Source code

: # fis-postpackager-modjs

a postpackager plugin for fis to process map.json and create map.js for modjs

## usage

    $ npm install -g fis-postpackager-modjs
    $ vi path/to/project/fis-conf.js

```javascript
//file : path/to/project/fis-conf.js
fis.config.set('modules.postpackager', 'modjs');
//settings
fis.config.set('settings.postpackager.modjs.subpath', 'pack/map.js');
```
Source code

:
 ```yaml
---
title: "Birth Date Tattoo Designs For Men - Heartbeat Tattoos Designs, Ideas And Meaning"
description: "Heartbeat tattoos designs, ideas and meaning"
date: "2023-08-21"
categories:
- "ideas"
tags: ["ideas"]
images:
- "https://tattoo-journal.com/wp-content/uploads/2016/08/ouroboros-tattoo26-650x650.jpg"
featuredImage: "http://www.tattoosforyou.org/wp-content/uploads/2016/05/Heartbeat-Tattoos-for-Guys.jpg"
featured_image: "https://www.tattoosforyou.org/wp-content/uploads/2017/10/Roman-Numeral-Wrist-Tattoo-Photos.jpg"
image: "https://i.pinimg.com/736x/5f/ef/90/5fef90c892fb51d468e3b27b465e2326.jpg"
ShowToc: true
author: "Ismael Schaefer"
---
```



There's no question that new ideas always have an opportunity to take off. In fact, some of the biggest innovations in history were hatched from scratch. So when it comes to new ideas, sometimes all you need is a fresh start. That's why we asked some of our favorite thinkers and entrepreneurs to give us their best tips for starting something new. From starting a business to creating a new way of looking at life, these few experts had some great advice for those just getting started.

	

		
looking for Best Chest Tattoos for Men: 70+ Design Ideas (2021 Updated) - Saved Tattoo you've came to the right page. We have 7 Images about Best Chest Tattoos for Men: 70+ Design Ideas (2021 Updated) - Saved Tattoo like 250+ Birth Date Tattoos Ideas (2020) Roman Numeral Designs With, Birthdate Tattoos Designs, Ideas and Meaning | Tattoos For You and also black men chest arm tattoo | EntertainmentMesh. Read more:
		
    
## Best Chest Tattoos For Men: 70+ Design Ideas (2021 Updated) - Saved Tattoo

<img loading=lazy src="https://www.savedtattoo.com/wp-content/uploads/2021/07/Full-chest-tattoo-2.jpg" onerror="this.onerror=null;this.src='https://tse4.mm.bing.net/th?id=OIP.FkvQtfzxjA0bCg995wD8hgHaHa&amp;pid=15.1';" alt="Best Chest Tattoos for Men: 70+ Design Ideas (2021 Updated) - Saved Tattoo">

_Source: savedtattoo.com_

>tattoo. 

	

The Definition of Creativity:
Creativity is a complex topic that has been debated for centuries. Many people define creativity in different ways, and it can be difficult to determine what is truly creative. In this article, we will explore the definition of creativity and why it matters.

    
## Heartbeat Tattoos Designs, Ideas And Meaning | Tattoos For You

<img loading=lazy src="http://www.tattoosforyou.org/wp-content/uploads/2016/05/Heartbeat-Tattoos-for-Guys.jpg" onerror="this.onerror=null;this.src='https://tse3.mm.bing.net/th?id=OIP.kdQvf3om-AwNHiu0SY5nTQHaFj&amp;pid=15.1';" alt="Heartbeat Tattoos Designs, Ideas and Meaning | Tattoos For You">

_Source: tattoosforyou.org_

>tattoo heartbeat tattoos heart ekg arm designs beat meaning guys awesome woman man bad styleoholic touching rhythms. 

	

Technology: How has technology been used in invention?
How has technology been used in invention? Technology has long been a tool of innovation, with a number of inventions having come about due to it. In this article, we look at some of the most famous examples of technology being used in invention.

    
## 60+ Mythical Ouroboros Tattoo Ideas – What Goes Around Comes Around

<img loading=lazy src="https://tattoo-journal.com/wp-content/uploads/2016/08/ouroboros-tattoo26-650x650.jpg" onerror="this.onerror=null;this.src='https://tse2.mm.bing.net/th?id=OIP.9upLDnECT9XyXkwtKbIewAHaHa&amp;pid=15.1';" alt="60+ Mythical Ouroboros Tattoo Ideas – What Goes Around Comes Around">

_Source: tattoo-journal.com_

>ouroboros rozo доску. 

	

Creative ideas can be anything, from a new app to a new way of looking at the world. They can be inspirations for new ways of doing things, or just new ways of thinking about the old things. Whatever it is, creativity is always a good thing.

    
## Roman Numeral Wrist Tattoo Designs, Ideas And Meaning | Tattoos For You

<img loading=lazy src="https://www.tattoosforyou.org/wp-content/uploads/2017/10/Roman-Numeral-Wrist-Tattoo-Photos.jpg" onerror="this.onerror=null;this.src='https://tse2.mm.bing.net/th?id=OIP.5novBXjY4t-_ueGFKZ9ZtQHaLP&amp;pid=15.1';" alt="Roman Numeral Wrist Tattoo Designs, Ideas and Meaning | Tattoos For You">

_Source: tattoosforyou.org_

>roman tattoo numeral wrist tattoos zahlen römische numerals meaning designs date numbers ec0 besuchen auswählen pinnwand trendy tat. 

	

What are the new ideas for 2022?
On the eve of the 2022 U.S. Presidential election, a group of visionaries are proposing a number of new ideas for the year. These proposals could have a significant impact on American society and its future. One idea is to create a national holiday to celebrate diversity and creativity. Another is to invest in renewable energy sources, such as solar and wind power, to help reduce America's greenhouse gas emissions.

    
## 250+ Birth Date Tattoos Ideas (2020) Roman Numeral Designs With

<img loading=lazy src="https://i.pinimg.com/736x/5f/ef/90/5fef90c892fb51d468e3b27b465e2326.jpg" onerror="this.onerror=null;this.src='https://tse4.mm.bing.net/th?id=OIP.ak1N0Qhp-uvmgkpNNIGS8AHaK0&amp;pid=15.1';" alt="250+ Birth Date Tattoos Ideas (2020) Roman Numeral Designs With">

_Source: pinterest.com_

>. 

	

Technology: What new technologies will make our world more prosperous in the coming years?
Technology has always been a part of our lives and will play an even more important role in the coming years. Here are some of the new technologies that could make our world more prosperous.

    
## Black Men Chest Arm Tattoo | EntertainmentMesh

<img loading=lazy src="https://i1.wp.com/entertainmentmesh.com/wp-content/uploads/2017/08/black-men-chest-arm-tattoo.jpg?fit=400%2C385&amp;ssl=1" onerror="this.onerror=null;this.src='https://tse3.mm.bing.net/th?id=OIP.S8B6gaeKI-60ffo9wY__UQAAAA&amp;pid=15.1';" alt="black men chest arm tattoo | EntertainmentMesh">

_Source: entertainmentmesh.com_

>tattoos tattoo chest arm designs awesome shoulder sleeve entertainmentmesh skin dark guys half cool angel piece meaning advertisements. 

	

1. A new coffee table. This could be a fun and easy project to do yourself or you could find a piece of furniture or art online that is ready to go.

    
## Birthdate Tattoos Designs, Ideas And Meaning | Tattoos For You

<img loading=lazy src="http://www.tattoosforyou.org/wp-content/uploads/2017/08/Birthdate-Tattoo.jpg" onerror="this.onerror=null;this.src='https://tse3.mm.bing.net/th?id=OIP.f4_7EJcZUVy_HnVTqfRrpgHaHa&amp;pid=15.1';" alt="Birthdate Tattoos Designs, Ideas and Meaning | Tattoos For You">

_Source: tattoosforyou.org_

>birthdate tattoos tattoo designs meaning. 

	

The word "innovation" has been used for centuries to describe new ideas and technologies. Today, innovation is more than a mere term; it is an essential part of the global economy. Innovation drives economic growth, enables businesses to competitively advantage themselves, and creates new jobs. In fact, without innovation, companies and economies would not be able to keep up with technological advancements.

→ **Your instructions**
Respond with a number only, the count of lines in the entries where the string "project" occurs.

→ **Answer below**
3